Suzanne Ondrus is a poet whose work explores cultural identity, language and the drama of the human condition. Her first chapbook, Passion Seeds, won the 2013 Vernice Quebodeaux Pathways Poetry Prize for Women and was published by Little Red Tree Publishing (2014). Her second collection of poems, Death of an Unvirtuous Woman is forthcoming from Finishing Line Press, September 2022. Her poems have appeared in Slab, Long River Review, Frigg, Colere, JENdA, the LaLorna Anthology, Through a Distant Lens: Travel Poems, and the Romanian journal Nazar Look. Her recent work is featured in Bohemia, Route7, CV2, and Long River Review. She won the 2013 Reed Magazine Markham Poetry Prize (May 2014 issue) and was also the runner-up for the Little Red Tree 2013 International Poetry Prize. Her critical reviews of poetry books are published in Pleiades, Gently Read Literature and Review Revue. She is an editor of The Chagrin River Review.
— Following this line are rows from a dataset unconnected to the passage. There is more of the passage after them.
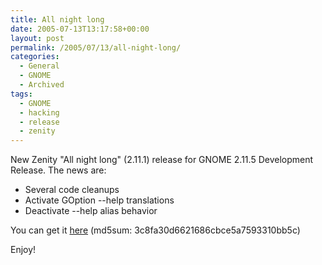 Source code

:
 ```yaml
---
title: All night long
date: 2005-07-13T13:17:58+00:00
layout: post
permalink: /2005/07/13/all-night-long/
categories:
  - General
  - GNOME
  - Archived
tags:
  - GNOME
  - hacking
  - release
  - zenity
---
```

New Zenity "All night long" (2.11.1) release for GNOME 2.11.5 Development
Release. The news are:

  * Several code cleanups
  * Activate GOption --help translations
  * Deactivate --help alias behavior

You can get it
[here](ftp://ftp.gnome.org/pub/GNOME/sources/zenity/2.11/zenity-2.11.1.tar.gz)
(md5sum: 3c8fa30d6621686cbce5a7593310bb5c)

Enjoy!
Suzanne received her Ph.D. in Comparative Literary and Cultural Studies from the University of Connecticut, with a focus on African Women’s Epistolary Narratives. She holds an M.F.A. in Poetry from Bowling Green State University (OH), an M.A. in English from Binghamton University (NY) and a B.A. in International Business and Management from Wells College (NY). Her scholarly publications include: “Slaps at Dignity: Hope Keshubi and Women Writers’ Reception in Uganda” in Research in African Literature (November 2013 issue); a chapter entitled “Childhood Creative Writing as Survival Space in Sade Adeniran’s Imagine This” in the 2014 Routledge anthology, African Youth in Contemporary Literature and Popular Culture: Identity Quest; and “Critics’ Marginalization of Zenzele: a Letter for My Daughter and Imagine This Through Autobiographical Inferences,” in Autofiction Journal.
Language and cultural immersion shape Suzanne’s artistic vision; she has lived in Russia, Benin, Uganda, Burkina Faso, Italy, and Germany. She is fluent in Italian, German and French, and conversant in Russian, Spanish, and Slovenian. She has worked with renowned poets Ruth Stone, Larissa Szporluk, and Amy Newman. She has taught in the greater Cleveland area at John Carroll University, Lakeland Community College and Kent State University. Most recently, Suzanne was a Fulbright US Scholar at the Department of Anglophone Studies, University of Ouagadougou (Université Ouaga) in Burkina Faso, West Africa.